The Murchison Widefield Array (MWA) Data Archive consists of dataflow and storage sub-systems distributed across three tiers. At its core is the open source software - the Next-Generation Archive System (NGAS) that was initially developed by Andreas Wicenec and his colleagues at ESO. To meet the MWA data challenge, the MWA Archive team has tailored and optimised NGAS to achieve high-throughput data ingestion, efficient dataflow management, cost-effective data storage/access and processing-aware data migration.The MWA Dataflow consists of three tiers -- Tier 0 is where data are produced, Tier 1 is where data are archived, and Tier 2 is where data are distributed. See the full-size dataflow diagram [Created by Andreas Wicenec, last modified by Chen Wu on 2015-06-03].

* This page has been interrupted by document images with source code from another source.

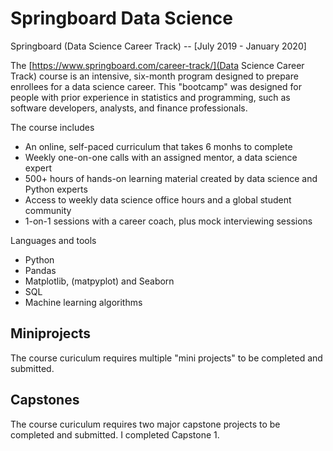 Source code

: # Springboard Data Science 
Springboard (Data Science Career Track) -- [July 2019 - January 2020]

The [https://www.springboard.com/career-track/](Data Science Career Track) course is an intensive, six-month program designed to prepare enrollees for a data science career. This "bootcamp" was designed for people with prior experience in statistics and programming, such as software developers, analysts, and finance professionals.

The course includes
   * An online, self-paced curriculum that takes 6 monhs to complete
   * Weekly one-on-one calls with an assigned mentor, a data science expert
   * 500+ hours of hands-on learning material created by data science and Python experts
   * Access to weekly data science office hours and a global student community
   * 1-on-1 sessions with a career coach, plus mock interviewing sessions
   
Languages and tools
   * Python
   * Pandas
   * Matplotlib, (matpyplot) and Seaborn
   * SQL
   * Machine learning algorithms

## Miniprojects

The course curiculum requires multiple "mini projects" to be completed and submitted.

## Capstones 

The course curiculum requires two major capstone projects to be completed and submitted.
I completed Capstone 1.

Tier 0, co-located with the telescope at the Murchison Radio-telescope Observatory (MRO), consists of Online Processing and Online Archive. Radio frequency voltage samples collected from each tile are transmitted to the receiver, which streams digitised signals at an aggregated rate of 320 Gbps to Online Processing. Online Processing includes FPGA-enabled Polyphase Filter Bank (PFB) and a GPU-enabled software Correlator. The Correlator outputs in-memory “visibilities” that are immediately ingested by the DataCapture sub-system. DataCapture produces memory-resident data files and uses NGAS client to push files to Online Archive managed by the NGAS server.
At Tier 1 (Perth, a city 700 km south of the MRO), the Long-term Archive (LTA) periodically ingests visibility data stream from Online Archive (OA) via a 10Gbps fibre optic link (i.e. the shaded arrow from OA to LTA), which is a part of the Australian high speed National Broadband Network (NBN). The dotted arrow between OA and LTA represents the transfer of metadata on instruments, observations, and monitor and control information. This transfer is an asynchronous continuous stream supported by the cascading replication streaming environment. The current LTA storage facility — the Pawsey Hierarchical Storage Management (HSM) — is a combination of magnetic disks and tape libraries provided by the Pawsey Supercomputing Centre, whose mission is to foster scientific and technological innovation through the provision of supercomputing and eResearch services. Both data and metadata at LTA will be selectively transferred to a set of Mirrored Archives (MA) at Tier 2. The transfer between LTA and MAs is facilitated by Proxy Archive located at the International Centre for Radio Astronomy Research (ICRAR). An additional copy of the data at LTA can be migrated onto Offline Processing for running compute jobs such as calibration and imaging. Pawsey provides the data-intensive GPU-cluster Galaxy which used for offline data processing and which also schedules data movement.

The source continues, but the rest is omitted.